Im Alltag einen entspannten Geist kultivieren

4. Ein Tagesrückblick vor dem Einschlafen

Eine gute Möglichkeit bietet auch der Tagesrückblick. Kurz vor dem Einschlafen im Bett kannst du deinen Tag in Gedanken Revue passieren lassen. Wenn Dinge geschehen sind, bei denen du gern anders reagiert hättest, dann stoppe kurz und nimm dir vor, beim nächsten Mal anders zu reagieren. Hadere nicht mit dir. Sag dir einfach, du möchtest es anders machen.

5. Konservieren von positiven Emotionen

Du bist in einer Asana (Körperübung). Du fühlst dich mutig, stark, flexibel. Lass dieses Gefühl stärker werden. Dann wird es auch im Alltag da sein. Du fühlst dich in der Yogastunde ganz entspannt, eins mit dir, zufrieden. Dann nimm dir einen Moment. Genieße diesen Zustand. Stell dir schließlich vor, du gibst diesen Zustand in ein Gefäß, dass du jederzeit wieder öffnen kannst.

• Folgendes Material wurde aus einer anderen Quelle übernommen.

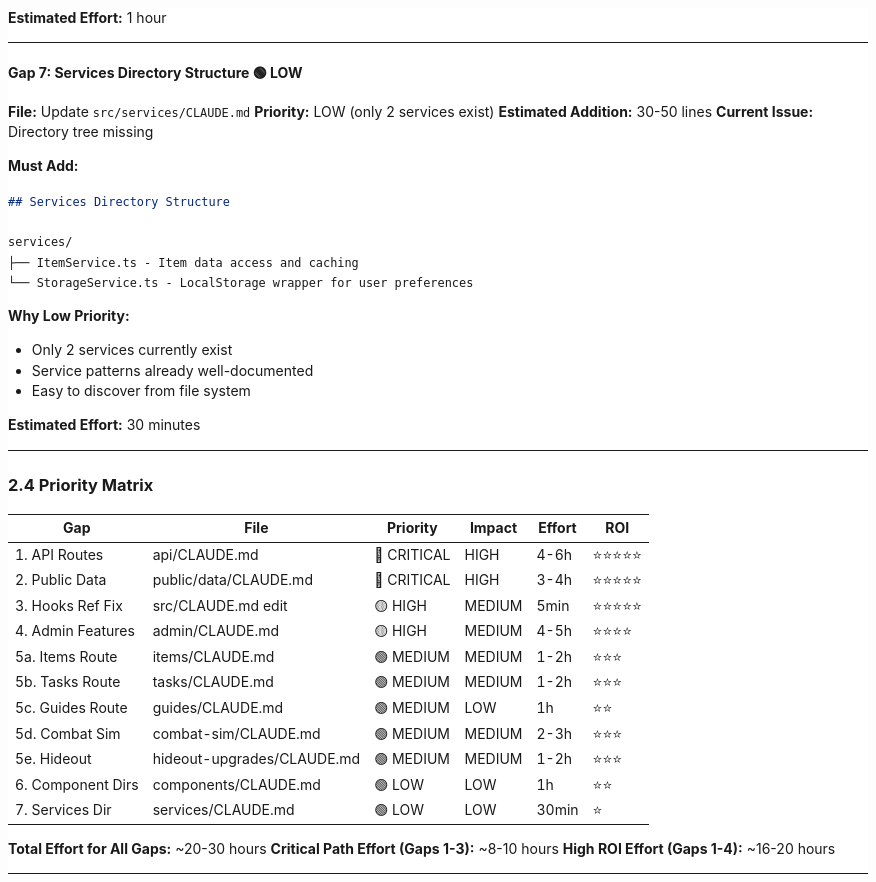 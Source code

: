 **Estimated Effort:** 1 hour

---

#### Gap 7: Services Directory Structure 🟢 LOW
**File:** Update `src/services/CLAUDE.md`
**Priority:** LOW (only 2 services exist)
**Estimated Addition:** 30-50 lines
**Current Issue:** Directory tree missing

**Must Add:**
```markdown
## Services Directory Structure

services/
├── ItemService.ts - Item data access and caching
└── StorageService.ts - LocalStorage wrapper for user preferences
```

**Why Low Priority:**
- Only 2 services currently exist
- Service patterns already well-documented
- Easy to discover from file system

**Estimated Effort:** 30 minutes

---

### 2.4 Priority Matrix

| Gap | File | Priority | Impact | Effort | ROI |
|-----|------|----------|--------|--------|-----|
| 1. API Routes | api/CLAUDE.md | 🔴 CRITICAL | HIGH | 4-6h | ⭐⭐⭐⭐⭐ |
| 2. Public Data | public/data/CLAUDE.md | 🔴 CRITICAL | HIGH | 3-4h | ⭐⭐⭐⭐⭐ |
| 3. Hooks Ref Fix | src/CLAUDE.md edit | 🟡 HIGH | MEDIUM | 5min | ⭐⭐⭐⭐⭐ |
| 4. Admin Features | admin/CLAUDE.md | 🟡 HIGH | MEDIUM | 4-5h | ⭐⭐⭐⭐ |
| 5a. Items Route | items/CLAUDE.md | 🟢 MEDIUM | MEDIUM | 1-2h | ⭐⭐⭐ |
| 5b. Tasks Route | tasks/CLAUDE.md | 🟢 MEDIUM | MEDIUM | 1-2h | ⭐⭐⭐ |
| 5c. Guides Route | guides/CLAUDE.md | 🟢 MEDIUM | LOW | 1h | ⭐⭐ |
| 5d. Combat Sim | combat-sim/CLAUDE.md | 🟢 MEDIUM | MEDIUM | 2-3h | ⭐⭐⭐ |
| 5e. Hideout | hideout-upgrades/CLAUDE.md | 🟢 MEDIUM | MEDIUM | 1-2h | ⭐⭐⭐ |
| 6. Component Dirs | components/CLAUDE.md | 🟢 LOW | LOW | 1h | ⭐⭐ |
| 7. Services Dir | services/CLAUDE.md | 🟢 LOW | LOW | 30min | ⭐ |

**Total Effort for All Gaps:** ~20-30 hours
**Critical Path Effort (Gaps 1-3):** ~8-10 hours
**High ROI Effort (Gaps 1-4):** ~16-20 hours

---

6. Negative Gedanken stoppen

Eine gute Möglichkeit, um aus negativen Gedankenspiralen herauszukommen oder auch negative Gedanken und Emotionen aufzulösen, bietet das Wiederholen von Mantras, beispielsweise “Om”, “Om Namah Shivaya”, oder auch “Om Shanti”. Mantras sind spirituelle Worte, die du immer wieder im Geist oder laut wiederholen kannst. Mithilfe eines Mantras kannst du negative Gedanken ersetzen.

Einen entspannten Alltag kultiveren

7. Yogische Ernährung

Vegetarisches Essen führt zu mehr Herzöffnung. Wenn du Fleisch, Fisch, Tabak und Alkohol (vielleicht erst mal für einen bestimmten Zeitraum) weglässt, bekommst du einen ganz anderen Zugang zu dir und zu deiner Umwelt.

8. Bei Stress oder Antriebslosigkeit handeln

Dein Herz klopft? Du hast dich wieder geärgert oder bist wütend, obwohl du dir vorgenommen hast, das nicht mehr zu sein? Mache dann am besten die Wechselatmung. Die Wechselatmung wirkt ausgleichend. Also wenn du müde bist, macht sie dich wach. Wenn du aufgekratzt bist oder negative Emotionen dich belasten, holt sie dich dort weg und wirkt entspannend.